Exercise requirements ::
Show each line in the listing below that contains the word "durée".
─── Task material
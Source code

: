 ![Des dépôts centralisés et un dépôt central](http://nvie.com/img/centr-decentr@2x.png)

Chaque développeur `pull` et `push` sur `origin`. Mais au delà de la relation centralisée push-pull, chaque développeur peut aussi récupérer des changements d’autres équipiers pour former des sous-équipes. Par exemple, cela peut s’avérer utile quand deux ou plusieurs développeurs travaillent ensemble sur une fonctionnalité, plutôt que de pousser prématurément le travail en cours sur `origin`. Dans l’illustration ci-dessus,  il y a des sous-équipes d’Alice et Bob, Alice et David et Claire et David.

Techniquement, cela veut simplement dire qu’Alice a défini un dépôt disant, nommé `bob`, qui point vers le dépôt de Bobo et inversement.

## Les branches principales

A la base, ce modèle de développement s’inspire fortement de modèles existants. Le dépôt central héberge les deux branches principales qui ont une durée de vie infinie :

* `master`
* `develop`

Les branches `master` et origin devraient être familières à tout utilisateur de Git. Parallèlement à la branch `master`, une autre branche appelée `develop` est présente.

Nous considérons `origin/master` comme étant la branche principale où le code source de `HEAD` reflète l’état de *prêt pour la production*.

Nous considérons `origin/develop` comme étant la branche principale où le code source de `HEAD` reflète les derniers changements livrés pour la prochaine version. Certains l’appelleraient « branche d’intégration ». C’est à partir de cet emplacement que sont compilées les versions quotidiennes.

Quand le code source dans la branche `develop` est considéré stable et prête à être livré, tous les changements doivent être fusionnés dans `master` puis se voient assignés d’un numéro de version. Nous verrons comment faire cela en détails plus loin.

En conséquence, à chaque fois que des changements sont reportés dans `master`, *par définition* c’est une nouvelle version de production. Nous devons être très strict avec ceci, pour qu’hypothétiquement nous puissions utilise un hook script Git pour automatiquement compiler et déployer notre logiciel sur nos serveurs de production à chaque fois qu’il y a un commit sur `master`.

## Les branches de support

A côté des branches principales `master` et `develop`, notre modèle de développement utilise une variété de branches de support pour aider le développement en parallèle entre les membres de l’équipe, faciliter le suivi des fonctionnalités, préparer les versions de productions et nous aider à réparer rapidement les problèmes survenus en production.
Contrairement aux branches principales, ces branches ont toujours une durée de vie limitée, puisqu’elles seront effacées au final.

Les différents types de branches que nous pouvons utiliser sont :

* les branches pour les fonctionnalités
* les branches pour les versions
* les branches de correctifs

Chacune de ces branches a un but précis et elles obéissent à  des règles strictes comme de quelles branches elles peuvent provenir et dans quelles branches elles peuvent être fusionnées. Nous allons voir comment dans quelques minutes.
──────
Result ::
A la base, ce modèle de développement s’inspire fortement de modèles existants. Le dépôt central héberge les deux branches principales qui ont une durée de vie infinie :
Contrairement aux branches principales, ces branches ont toujours une durée de vie limitée, puisqu’elles seront effacées au final.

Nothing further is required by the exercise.